肺炎は治療で完治できる病気ですが、発見が遅れた場合命にかかわる場合もあります。
また、インフルエンザ同様、肺炎の治療薬は用法・用量を守って最後まで飲みきることがもっとも重要。症状が軽くなっても、肺炎を起こしている菌はまだ残っています。
抗菌薬を途中でやめると再び肺炎にかかる恐れがあり、抗菌薬に強い耐性菌が増殖する場合も。医師の診断で完治と告げられるまでは、薬の服用は指示に従いましょう。
医師への報告は大切です。適切な治療を受けるためにも、おくすり手帳を提出したり、過去にあった病気、現在の症状をきちんと話すことが治療の第一歩となります。
予防接種
インフルエンザの予防接種
インフルエンザワクチンの接種をしても、絶対に感染しないというものではありません。ですが、症状の発症を抑える一定の働きが認められています。また、インフルエンザが肺炎などの重い合併症を起こす場合に、インフルエンザのワクチンはもっとも効果があるとされています。
※平成11年度 厚生労働科学研究費補助金 新興・再興感染症研究事業「インフルエンザワクチンの効果に関する研究(主任研究者:神谷齊(国立療養所三重病院))」の報告では、65歳以上の健常な高齢者については約45%の発病を阻止し、約80%の死亡を阻止する効果があったとされています。
出典:厚生労働省Q&Aより
加入している健康保険組合によって、補助金が受けられる場合があります。
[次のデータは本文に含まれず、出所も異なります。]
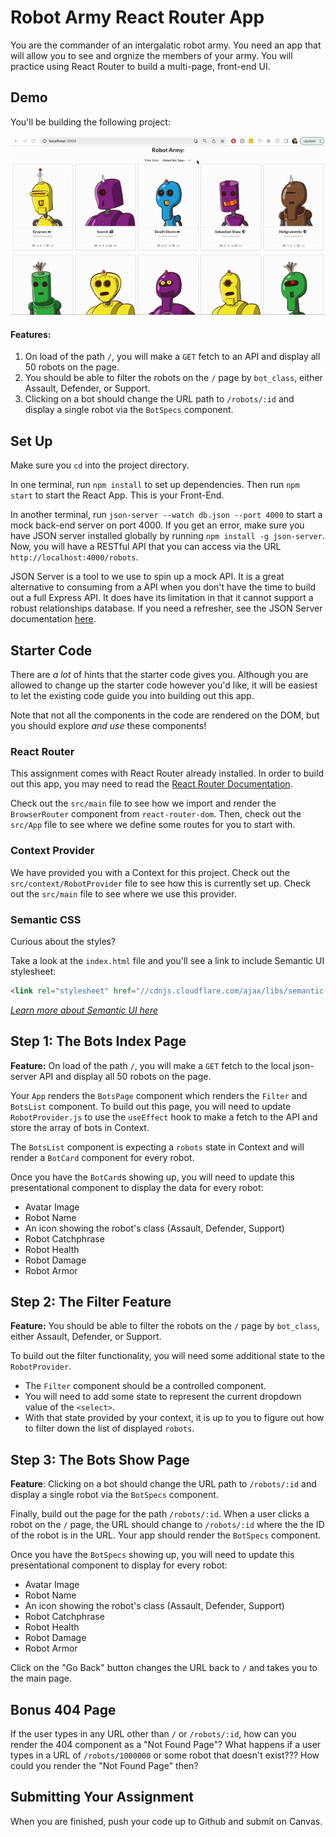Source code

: # Robot Army React Router App

You are the commander of an intergalatic robot army. You need an app that will allow you to see and orgnize the members of your army. You will practice using React Router to build a multi-page, front-end UI.

## Demo

You'll be building the following project:

![demo](./demo.gif)

#### Features:

1. On load of the path `/`, you will make a `GET` fetch to an API and display all 50 robots on the page.
2. You should be able to filter the robots on the `/` page by `bot_class`, either Assault, Defender, or Support.
3. Clicking on a bot should change the URL path to `/robots/:id` and display a single robot via the `BotSpecs` component.

## Set Up

Make sure you `cd` into the project directory.

In one terminal, run `npm install` to set up dependencies. Then run `npm start` to start the React App. This is your Front-End.

In another terminal, run `json-server --watch db.json --port 4000` to start a mock back-end server on port 4000. If you get an error, make sure you have JSON server installed globally by running `npm install -g json-server`. Now, you will have a RESTful API that you can access via the URL `http://localhost:4000/robots`.

JSON Server is a tool to we use to spin up a mock API. It is a great alternative to consuming from a API when you don't have the time to build out a full Express API. It does have its limitation in that it cannot support a robust relationships database. If you need a refresher, see the JSON Server documentation [here](https://github.com/typicode/json-server#getting-started).

## Starter Code

There are _a lot_ of hints that the starter code gives you. Although you are allowed to change up the starter code however you'd like, it will be easiest to let the existing code guide you into building out this app.

Note that not all the components in the code are rendered on the DOM, but you should explore _and use_ these components!

### React Router

This assignment comes with React Router already installed. In order to build out this app, you may need to read the [React Router Documentation](https://reactrouter.com/web/guides/quick-start).

Check out the `src/main` file to see how we import and render the `BrowserRouter` component from `react-router-dom`. Then, check out the `src/App` file to see where we define some routes for you to start with.

### Context Provider

We have provided you with a Context for this project. Check out the `src/context/RobotProvider` file to see how this is currently set up. Check out the `src/main` file to see where we use this provider.

### Semantic CSS

Curious about the styles?

Take a look at the `index.html` file and you'll see a link to include Semantic UI stylesheet:

```html
<link rel="stylesheet" href="//cdnjs.cloudflare.com/ajax/libs/semantic-ui/2.2.12/semantic.min.css"></link>
```

_[Learn more about Semantic UI here](https://semantic-ui.com/)_

## Step 1: The Bots Index Page

**Feature:** On load of the path `/`, you will make a `GET` fetch to the local json-server API and display all 50 robots on the page.

Your `App` renders the `BotsPage` component which renders the `Filter` and `BotsList` component. To build out this page, you will need to update `RobotProvider.js` to use the `useEffect` hook to make a fetch to the API and store the array of bots in Context.

The `BotsList` component is expecting a `robots` state in Context and will render a `BotCard` component for every robot.

Once you have the `BotCard`s showing up, you will need to update this presentational component to display the data for every robot:

- Avatar Image
- Robot Name
- An icon showing the robot's class (Assault, Defender, Support)
- Robot Catchphrase
- Robot Health
- Robot Damage
- Robot Armor

## Step 2: The Filter Feature

**Feature:** You should be able to filter the robots on the `/` page by `bot_class`, either Assault, Defender, or Support.

To build out the filter functionality, you will need some additional state to the `RobotProvider`.

- The `Filter` component should be a controlled component.
- You will need to add some state to represent the current dropdown value of the `<select>`.
- With that state provided by your context, it is up to you to figure out how to filter down the list of displayed `robots`.

## Step 3: The Bots Show Page

**Feature**: Clicking on a bot should change the URL path to `/robots/:id` and display a single robot via the `BotSpecs` component.

Finally, build out the page for the path `/robots/:id`. When a user clicks a robot on the `/` page, the URL should change to `/robots/:id` where the the ID of the robot is in the URL. Your app should render the `BotSpecs` component.

Once you have the `BotSpecs` showing up, you will need to update this presentational component to display for every robot:

- Avatar Image
- Robot Name
- An icon showing the robot's class (Assault, Defender, Support)
- Robot Catchphrase
- Robot Health
- Robot Damage
- Robot Armor

Click on the "Go Back" button changes the URL back to `/` and takes you to the main page.

## Bonus 404 Page

If the user types in any URL other than `/` or `/robots/:id`, how can you render the 404 component as a "Not Found Page"? What happens if a user types in a URL of `/robots/1000000` or some robot that doesn't exist??? How could you render the "Not Found Page" then?

## Submitting Your Assignment

When you are finished, push your code up to Github and submit on Canvas.

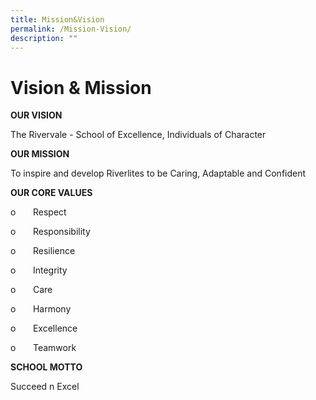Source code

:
 ```yaml
---
title: Mission&Vision
permalink: /Mission-Vision/
description: ""
---
```

Vision & Mission
================

  

**OUR VISION**  
  
The Rivervale - School of Excellence, Individuals of Character


**OUR MISSION**
  
To inspire and develop Riverlites to be Caring, Adaptable and Confident


**OUR CORE VALUES**  


o       Respect

o       Responsibility

o       Resilience

o       Integrity

o       Care

o       Harmony

o       Excellence

o       Teamwork  

**SCHOOL MOTTO**  
  
Succeed n Excel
詳しくはご加入されている健康保険組合にお問い合わせ下さい。会社員であれば、総務課に聞いてみると良いでしょう。
参考:インフルエンザの予防接種に副反応アリ?発熱することも!?
肺炎球菌の予防接種
平成26年から平成30年まで、高齢者の肺炎球菌の予防接種費用が、一部補助されます。
対象となる年齢は毎年変更するので、こちらをご確認下さい。
または、かかりつけの病院にお問い合わせした方が詳しい話ができます。
参考:今年もインフルエンザの時期が!気をつけるべき流行時期は?
まとめ
インフルエンザや肺炎にかからないようにするためには、普段からの身体作りと、予防が何よりも大切です。
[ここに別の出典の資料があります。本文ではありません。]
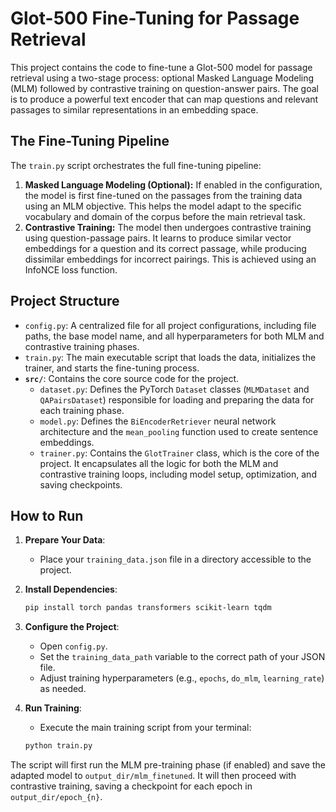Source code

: # Glot-500 Fine-Tuning for Passage Retrieval

This project contains the code to fine-tune a Glot-500 model for passage retrieval using a two-stage process: optional Masked Language Modeling (MLM) followed by contrastive training on question-answer pairs. The goal is to produce a powerful text encoder that can map questions and relevant passages to similar representations in an embedding space.

## The Fine-Tuning Pipeline

The `train.py` script orchestrates the full fine-tuning pipeline:

1.  **Masked Language Modeling (Optional):** If enabled in the configuration, the model is first fine-tuned on the passages from the training data using an MLM objective. This helps the model adapt to the specific vocabulary and domain of the corpus before the main retrieval task.
2.  **Contrastive Training:** The model then undergoes contrastive training using question-passage pairs. It learns to produce similar vector embeddings for a question and its correct passage, while producing dissimilar embeddings for incorrect pairings. This is achieved using an InfoNCE loss function.

## Project Structure

-   `config.py`: A centralized file for all project configurations, including file paths, the base model name, and all hyperparameters for both MLM and contrastive training phases.
-   `train.py`: The main executable script that loads the data, initializes the trainer, and starts the fine-tuning process.
-   **`src/`**: Contains the core source code for the project.
    -   `dataset.py`: Defines the PyTorch `Dataset` classes (`MLMDataset` and `QAPairsDataset`) responsible for loading and preparing the data for each training phase.
    -   `model.py`: Defines the `BiEncoderRetriever` neural network architecture and the `mean_pooling` function used to create sentence embeddings.
    -   `trainer.py`: Contains the `GlotTrainer` class, which is the core of the project. It encapsulates all the logic for both the MLM and contrastive training loops, including model setup, optimization, and saving checkpoints.

## How to Run

1.  **Prepare Your Data**:
    -   Place your `training_data.json` file in a directory accessible to the project.

2.  **Install Dependencies**:
    ```bash
    pip install torch pandas transformers scikit-learn tqdm
    ```

3.  **Configure the Project**:
    -   Open `config.py`.
    -   Set the `training_data_path` variable to the correct path of your JSON file.
    -   Adjust training hyperparameters (e.g., `epochs`, `do_mlm`, `learning_rate`) as needed.

4.  **Run Training**:
    -   Execute the main training script from your terminal:
    ```bash
    python train.py
    ```

The script will first run the MLM pre-training phase (if enabled) and save the adapted model to `output_dir/mlm_finetuned`. It will then proceed with contrastive training, saving a checkpoint for each epoch in `output_dir/epoch_{n}`.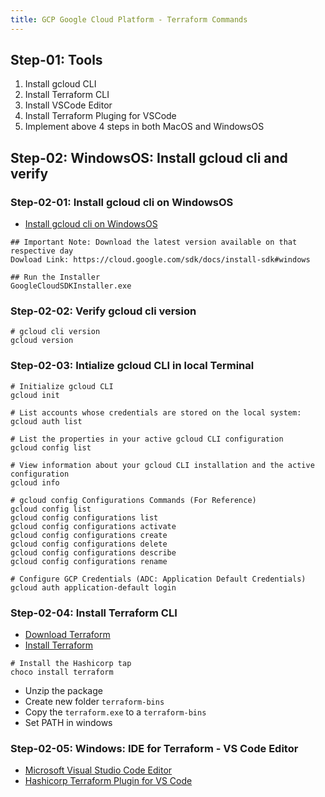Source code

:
 ```yaml
---
title: GCP Google Cloud Platform - Terraform Commands
---
```

## Step-01: Tools
1. Install gcloud CLI 
2. Install Terraform CLI
3. Install VSCode Editor
4. Install Terraform Pluging for VSCode
5. Implement above 4 steps in both MacOS and WindowsOS
 

## Step-02: WindowsOS: Install gcloud cli and verify
### Step-02-01: Install gcloud cli on WindowsOS
- [Install gcloud cli on WindowsOS](https://cloud.google.com/sdk/docs/install-sdk#windows)
```t
## Important Note: Download the latest version available on that respective day
Dowload Link: https://cloud.google.com/sdk/docs/install-sdk#windows

## Run the Installer
GoogleCloudSDKInstaller.exe
```

### Step-02-02: Verify gcloud cli version
```t
# gcloud cli version
gcloud version
```

### Step-02-03: Intialize gcloud CLI in local Terminal 
```t
# Initialize gcloud CLI
gcloud init

# List accounts whose credentials are stored on the local system:
gcloud auth list

# List the properties in your active gcloud CLI configuration
gcloud config list

# View information about your gcloud CLI installation and the active configuration
gcloud info

# gcloud config Configurations Commands (For Reference)
gcloud config list
gcloud config configurations list
gcloud config configurations activate
gcloud config configurations create
gcloud config configurations delete
gcloud config configurations describe
gcloud config configurations rename

# Configure GCP Credentials (ADC: Application Default Credentials)
gcloud auth application-default login
```

### Step-02-04: Install Terraform CLI
- [Download Terraform](https://developer.hashicorp.com/terraform/install#windows)
- [Install Terraform](https://developer.hashicorp.com/terraform/tutorials/gcp-get-started/install-cli)
```t
# Install the Hashicorp tap
choco install terraform
```
- Unzip the package
- Create new folder `terraform-bins`
- Copy the `terraform.exe` to a `terraform-bins`
- Set PATH in windows 

### Step-02-05: Windows: IDE for Terraform - VS Code Editor
- [Microsoft Visual Studio Code Editor](https://code.visualstudio.com/download)
- [Hashicorp Terraform Plugin for VS Code](https://marketplace.visualstudio.com/items?itemName=HashiCorp.terraform)
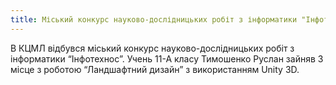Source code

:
 ```yaml
---
title: Міський конкурс науково-дослідницьких робіт з інформатики "Інфотехнос"
---
```


В КЦМЛ відбувся міський конкурс науково-дослідницьких робіт з інформатики “Інфотехнос”. Учень 11-А класу Тимошенко Руслан зайняв 3 місце з роботою “Ландшафтний дизайн” з використанням Unity 3D.

<slideshow id="72157661406846604"></slideshow>
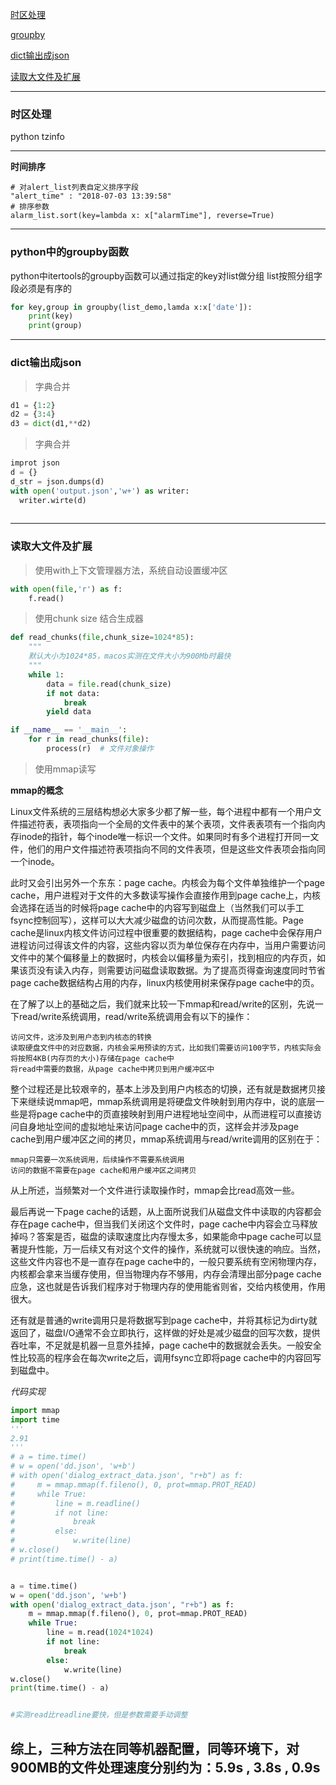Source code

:<a href='#shiqu'>时区处理</a>

<a href='#groupby'>groupby</a>

<a href='#dict_to_json'>dict输出成json</a>

<a href='#readfile'>读取大文件及扩展</a>

---
### 时区处理
<p id='shiqu'></p>
python tzinfo

---

**时间排序**
```
# 对alert_list列表自定义排序字段
"alert_time" : "2018-07-03 13:39:58"
# 排序参数
alarm_list.sort(key=lambda x: x["alarmTime"], reverse=True)
```

---

### python中的groupby函数

<p id='groupby'></p>

python中itertools的groupby函数可以通过指定的key对list做分组
list按照分组字段必须是有序的

```python
for key,group in groupby(list_demo,lamda x:x['date']):
    print(key)
    print(group)
```

---

### dict输出成json
<p id='dict_to_json'></p>

> 字典合并

```python
d1 = {1:2}
d2 = {3:4}
d3 = dict(d1,**d2)


```
> 字典合并

```python
improt json
d = {}
d_str = json.dumps(d)
with open('output.json','w+') as writer:
  writer.wirte(d)
 
```
---

### 读取大文件及扩展
<p id='readfile'></p>

> 使用with上下文管理器方法，系统自动设置缓冲区

```python
with open(file,'r') as f:
    f.read()
```

> 使用chunk size 结合生成器

```python
def read_chunks(file,chunk_size=1024*85):
    """
    默认大小为1024*85，macos实测在文件大小为900Mb时最快
    """
    while 1:
        data = file.read(chunk_size)
        if not data:
            break
        yield data

if __name__ == '__main__':
    for r in read_chunks(file):
        process(r)  # 文件对象操作
```

> 使用mmap读写

**mmap的概念**

Linux文件系统的三层结构想必大家多少都了解一些，每个进程中都有一个用户文件描述符表，表项指向一个全局的文件表中的某个表项，文件表表项有一个指向内存inode的指针，每个inode唯一标识一个文件。如果同时有多个进程打开同一文件，他们的用户文件描述符表项指向不同的文件表项，但是这些文件表项会指向同一个inode。

此时又会引出另外一个东东：page cache。内核会为每个文件单独维护一个page cache，用户进程对于文件的大多数读写操作会直接作用到page cache上，内核会选择在适当的时候将page cache中的内容写到磁盘上（当然我们可以手工fsync控制回写），这样可以大大减少磁盘的访问次数，从而提高性能。Page cache是linux内核文件访问过程中很重要的数据结构，page cache中会保存用户进程访问过得该文件的内容，这些内容以页为单位保存在内存中，当用户需要访问文件中的某个偏移量上的数据时，内核会以偏移量为索引，找到相应的内存页，如果该页没有读入内存，则需要访问磁盘读取数据。为了提高页得查询速度同时节省page cache数据结构占用的内存，linux内核使用树来保存page cache中的页。

在了解了以上的基础之后，我们就来比较一下mmap和read/write的区别，先说一下read/write系统调用，read/write系统调用会有以下的操作：

```
访问文件，这涉及到用户态到内核态的转换
读取硬盘文件中的对应数据，内核会采用预读的方式，比如我们需要访问100字节，内核实际会将按照4KB(内存页的大小)存储在page cache中
将read中需要的数据，从page cache中拷贝到用户缓冲区中

```
整个过程还是比较艰辛的，基本上涉及到用户内核态的切换，还有就是数据拷贝接下来继续说mmap吧，mmap系统调用是将硬盘文件映射到用内存中，说的底层一些是将page cache中的页直接映射到用户进程地址空间中，从而进程可以直接访问自身地址空间的虚拟地址来访问page cache中的页，这样会并涉及page cache到用户缓冲区之间的拷贝，mmap系统调用与read/write调用的区别在于：

```
mmap只需要一次系统调用，后续操作不需要系统调用
访问的数据不需要在page cache和用户缓冲区之间拷贝
```

从上所述，当频繁对一个文件进行读取操作时，mmap会比read高效一些。

 

   最后再说一下page cache的话题，从上面所说我们从磁盘文件中读取的内容都会存在page cache中，但当我们关闭这个文件时，page cache中内容会立马释放掉吗？答案是否，磁盘的读取速度比内存慢太多，如果能命中page cache可以显著提升性能，万一后续又有对这个文件的操作，系统就可以很快速的响应。当然，这些文件内容也不是一直存在page cache中的，一般只要系统有空闲物理内存，内核都会拿来当缓存使用，但当物理内存不够用，内存会清理出部分page cache应急，这也就是告诉我们程序对于物理内存的使用能省则省，交给内核使用，作用很大。

 

   还有就是普通的write调用只是将数据写到page cache中，并将其标记为dirty就返回了，磁盘I/O通常不会立即执行，这样做的好处是减少磁盘的回写次数，提供吞吐率，不足就是机器一旦意外挂掉，page cache中的数据就会丢失。一般安全性比较高的程序会在每次write之后，调用fsync立即将page cache中的内容回写到磁盘中。

*代码实现*
```python
import mmap
import time
'''
2.91
'''
# a = time.time()
# w = open('dd.json', 'w+b')
# with open('dialog_extract_data.json', "r+b") as f:
#     m = mmap.mmap(f.fileno(), 0, prot=mmap.PROT_READ)
#     while True:
#         line = m.readline()
#         if not line:
#             break
#         else:
#             w.write(line)
# w.close()
# print(time.time() - a)


a = time.time()
w = open('dd.json', 'w+b')
with open('dialog_extract_data.json', "r+b") as f:
    m = mmap.mmap(f.fileno(), 0, prot=mmap.PROT_READ)
    while True:
        line = m.read(1024*1024)
        if not line:
            break
        else:
            w.write(line)
w.close()
print(time.time() - a)


#实测read比readline要快，但是参数需要手动调整

```

综上，三种方法在同等机器配置，同等环境下，对900MB的文件处理速度分别约为：5.9s  ,  3.8s   , 0.9s
---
手洗いやうがい、栄養バランスの良い食事、適度な睡眠と運動。風邪やインフルエンザが流行する時期は、健康なうちにマスクをしてしまうのも1つの策です。
特に働き盛りの人には難しいかもしれませんが、できるだけ普段からしっかりと健康的な規則正しい生活を送ることを意識してみましょうね。